New statistics show that consumer confidence in the United States edged up for the month of May, reaching a six-month high. The moderate increase is mixed news for the U.S. economy
The Conference Board, a private business research group, has released its latest monthly index for consumer confidence showing a modest gain of almost three points in May. The figures are part of a six-month trend in which consumer expectations for an economic rebound have slowly, but steadily, risen.
In April, the consumer confidence index jumped 20 points after a quick end to the war in Iraq. Lynn Franco, director of consumer research at the Conference Board, says the good news on the economic front is that consumer expectations and the housing market are up.
"Housing has remained strong and I think historically low mortgage rates are really acting as a plus," said Ms. Franco. "Consumers see that as a great market. Plus, given where the stock market and financial markets are, they also are looking for safer investment havens and housing does provide that."
But Ms. Franco says labor-market worries are tempering consumers optimism about overall business conditions.

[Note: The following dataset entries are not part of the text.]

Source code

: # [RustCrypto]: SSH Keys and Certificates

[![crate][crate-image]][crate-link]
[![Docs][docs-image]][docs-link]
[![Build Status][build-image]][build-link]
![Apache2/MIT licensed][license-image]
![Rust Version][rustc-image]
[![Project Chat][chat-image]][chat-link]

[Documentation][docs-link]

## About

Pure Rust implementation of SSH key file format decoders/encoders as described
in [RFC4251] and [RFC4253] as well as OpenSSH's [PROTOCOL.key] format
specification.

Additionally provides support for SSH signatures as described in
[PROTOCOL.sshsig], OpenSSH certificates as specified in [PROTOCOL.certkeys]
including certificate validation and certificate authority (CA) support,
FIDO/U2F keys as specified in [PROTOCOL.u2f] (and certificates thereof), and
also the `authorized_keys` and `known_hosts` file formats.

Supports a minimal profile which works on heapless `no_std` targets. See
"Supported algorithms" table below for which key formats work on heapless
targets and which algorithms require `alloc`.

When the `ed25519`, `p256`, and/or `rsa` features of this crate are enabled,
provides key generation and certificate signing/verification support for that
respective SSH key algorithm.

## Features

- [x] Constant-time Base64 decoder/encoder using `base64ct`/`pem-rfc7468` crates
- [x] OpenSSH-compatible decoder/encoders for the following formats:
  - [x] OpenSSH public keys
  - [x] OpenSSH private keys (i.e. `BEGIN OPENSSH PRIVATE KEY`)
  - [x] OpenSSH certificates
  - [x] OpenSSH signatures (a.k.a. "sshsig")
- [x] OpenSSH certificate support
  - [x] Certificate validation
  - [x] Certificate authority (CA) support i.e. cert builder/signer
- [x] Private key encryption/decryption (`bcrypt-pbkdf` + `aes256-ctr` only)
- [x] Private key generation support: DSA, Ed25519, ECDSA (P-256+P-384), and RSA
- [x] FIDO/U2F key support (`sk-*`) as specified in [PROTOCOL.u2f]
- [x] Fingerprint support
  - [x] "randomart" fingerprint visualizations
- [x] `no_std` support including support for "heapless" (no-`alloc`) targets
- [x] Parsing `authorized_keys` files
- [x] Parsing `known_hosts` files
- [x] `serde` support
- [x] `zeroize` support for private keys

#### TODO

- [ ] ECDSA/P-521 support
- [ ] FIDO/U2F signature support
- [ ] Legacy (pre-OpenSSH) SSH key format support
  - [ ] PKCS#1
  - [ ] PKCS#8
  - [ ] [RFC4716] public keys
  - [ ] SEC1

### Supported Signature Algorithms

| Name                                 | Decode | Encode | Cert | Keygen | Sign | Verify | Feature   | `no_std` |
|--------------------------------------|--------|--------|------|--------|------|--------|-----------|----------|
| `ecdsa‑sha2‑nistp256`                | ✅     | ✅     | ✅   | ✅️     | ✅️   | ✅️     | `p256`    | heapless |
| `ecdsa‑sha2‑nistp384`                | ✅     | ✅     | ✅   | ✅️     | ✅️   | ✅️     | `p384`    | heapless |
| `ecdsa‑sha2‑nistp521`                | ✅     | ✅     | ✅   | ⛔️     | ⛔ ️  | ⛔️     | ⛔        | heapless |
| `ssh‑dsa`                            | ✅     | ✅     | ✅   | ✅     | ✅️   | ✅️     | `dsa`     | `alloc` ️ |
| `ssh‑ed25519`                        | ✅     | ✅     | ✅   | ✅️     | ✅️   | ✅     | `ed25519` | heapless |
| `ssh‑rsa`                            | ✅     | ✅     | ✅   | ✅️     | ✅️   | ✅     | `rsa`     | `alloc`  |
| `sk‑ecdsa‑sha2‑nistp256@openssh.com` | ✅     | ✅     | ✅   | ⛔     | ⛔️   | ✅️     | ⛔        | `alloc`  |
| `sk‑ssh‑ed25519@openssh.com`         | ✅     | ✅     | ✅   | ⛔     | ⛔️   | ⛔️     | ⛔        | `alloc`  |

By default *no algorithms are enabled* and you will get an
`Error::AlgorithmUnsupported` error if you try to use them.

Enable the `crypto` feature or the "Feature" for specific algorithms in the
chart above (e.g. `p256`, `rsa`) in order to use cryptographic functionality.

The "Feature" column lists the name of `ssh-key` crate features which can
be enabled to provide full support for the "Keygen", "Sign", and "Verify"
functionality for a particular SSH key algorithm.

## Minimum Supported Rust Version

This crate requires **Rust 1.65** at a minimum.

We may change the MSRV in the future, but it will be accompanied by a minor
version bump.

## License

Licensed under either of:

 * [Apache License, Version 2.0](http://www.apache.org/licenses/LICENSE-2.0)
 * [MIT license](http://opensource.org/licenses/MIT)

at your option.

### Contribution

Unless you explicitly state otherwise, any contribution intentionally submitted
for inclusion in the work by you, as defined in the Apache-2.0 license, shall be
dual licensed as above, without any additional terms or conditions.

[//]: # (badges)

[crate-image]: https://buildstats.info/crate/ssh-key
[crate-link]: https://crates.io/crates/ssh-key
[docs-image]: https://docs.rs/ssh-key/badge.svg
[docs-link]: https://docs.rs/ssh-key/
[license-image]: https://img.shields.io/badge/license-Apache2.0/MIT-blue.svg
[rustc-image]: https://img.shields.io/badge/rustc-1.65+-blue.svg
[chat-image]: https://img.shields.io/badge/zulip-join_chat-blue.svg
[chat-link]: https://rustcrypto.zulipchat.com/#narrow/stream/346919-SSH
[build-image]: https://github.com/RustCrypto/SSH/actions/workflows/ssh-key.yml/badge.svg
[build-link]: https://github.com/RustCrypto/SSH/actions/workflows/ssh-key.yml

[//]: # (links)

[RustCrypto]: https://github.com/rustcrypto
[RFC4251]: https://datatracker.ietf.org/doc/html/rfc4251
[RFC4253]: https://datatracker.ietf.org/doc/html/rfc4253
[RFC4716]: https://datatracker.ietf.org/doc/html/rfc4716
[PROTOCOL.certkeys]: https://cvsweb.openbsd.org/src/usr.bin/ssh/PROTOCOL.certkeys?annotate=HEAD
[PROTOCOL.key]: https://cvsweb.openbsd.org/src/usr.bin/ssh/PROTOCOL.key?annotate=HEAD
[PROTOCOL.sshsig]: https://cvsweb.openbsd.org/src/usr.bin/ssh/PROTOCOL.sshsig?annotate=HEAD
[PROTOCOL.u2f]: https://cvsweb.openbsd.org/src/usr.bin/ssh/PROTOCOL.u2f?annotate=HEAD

"Consumers are telling us that jobs were more difficult to find in May as opposed to April. They do expect somewhat of an improvement somewhere down the road," she pointed out. "But as long as these current labor-market conditions remain a sore spot, we are not going to see a big pickup in spending patterns."
Lynn Franco says the most recent figures indicate that consumers remain cautiously optimistic about improvements in the economy.
The Conference Board bases its monthly index on samples of 5,000 households.